TASK → Scan the records for the line containing "### Restoration Shamans"; extract it and all later lines, verbatim, through the end, and nothing before it.

Data entries:
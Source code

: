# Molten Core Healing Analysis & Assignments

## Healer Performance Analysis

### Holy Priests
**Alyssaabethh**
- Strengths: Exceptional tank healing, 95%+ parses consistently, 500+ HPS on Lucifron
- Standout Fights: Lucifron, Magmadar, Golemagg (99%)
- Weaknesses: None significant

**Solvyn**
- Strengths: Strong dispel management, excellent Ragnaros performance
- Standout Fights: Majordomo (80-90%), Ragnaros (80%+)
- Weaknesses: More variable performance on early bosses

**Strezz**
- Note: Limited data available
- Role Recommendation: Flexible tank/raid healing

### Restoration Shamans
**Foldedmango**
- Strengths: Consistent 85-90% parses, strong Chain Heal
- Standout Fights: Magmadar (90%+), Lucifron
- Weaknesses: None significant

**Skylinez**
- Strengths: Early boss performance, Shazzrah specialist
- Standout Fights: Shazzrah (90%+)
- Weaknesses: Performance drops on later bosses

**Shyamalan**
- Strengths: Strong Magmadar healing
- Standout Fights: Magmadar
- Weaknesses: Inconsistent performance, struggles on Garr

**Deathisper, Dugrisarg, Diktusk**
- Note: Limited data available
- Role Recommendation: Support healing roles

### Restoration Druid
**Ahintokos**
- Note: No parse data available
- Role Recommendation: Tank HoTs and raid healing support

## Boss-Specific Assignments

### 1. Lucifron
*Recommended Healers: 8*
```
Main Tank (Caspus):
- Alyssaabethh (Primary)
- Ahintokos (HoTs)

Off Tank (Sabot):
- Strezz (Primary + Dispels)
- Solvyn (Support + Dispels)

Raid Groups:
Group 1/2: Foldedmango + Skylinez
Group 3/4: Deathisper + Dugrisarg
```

PROBLEM SOLUTION →
### Restoration Shamans
**Foldedmango**
- Strengths: Consistent 85-90% parses, strong Chain Heal
- Standout Fights: Magmadar (90%+), Lucifron
- Weaknesses: None significant

**Skylinez**
- Strengths: Early boss performance, Shazzrah specialist
- Standout Fights: Shazzrah (90%+)
- Weaknesses: Performance drops on later bosses

**Shyamalan**
- Strengths: Strong Magmadar healing
- Standout Fights: Magmadar
- Weaknesses: Inconsistent performance, struggles on Garr

**Deathisper, Dugrisarg, Diktusk**
- Note: Limited data available
- Role Recommendation: Support healing roles

### Restoration Druid
**Ahintokos**
- Note: No parse data available
- Role Recommendation: Tank HoTs and raid healing support

## Boss-Specific Assignments

### 1. Lucifron
*Recommended Healers: 8*
```
Main Tank (Caspus):
- Alyssaabethh (Primary)
- Ahintokos (HoTs)

Off Tank (Sabot):
- Strezz (Primary + Dispels)
- Solvyn (Support + Dispels)

Raid Groups:
Group 1/2: Foldedmango + Skylinez
Group 3/4: Deathisper + Dugrisarg
```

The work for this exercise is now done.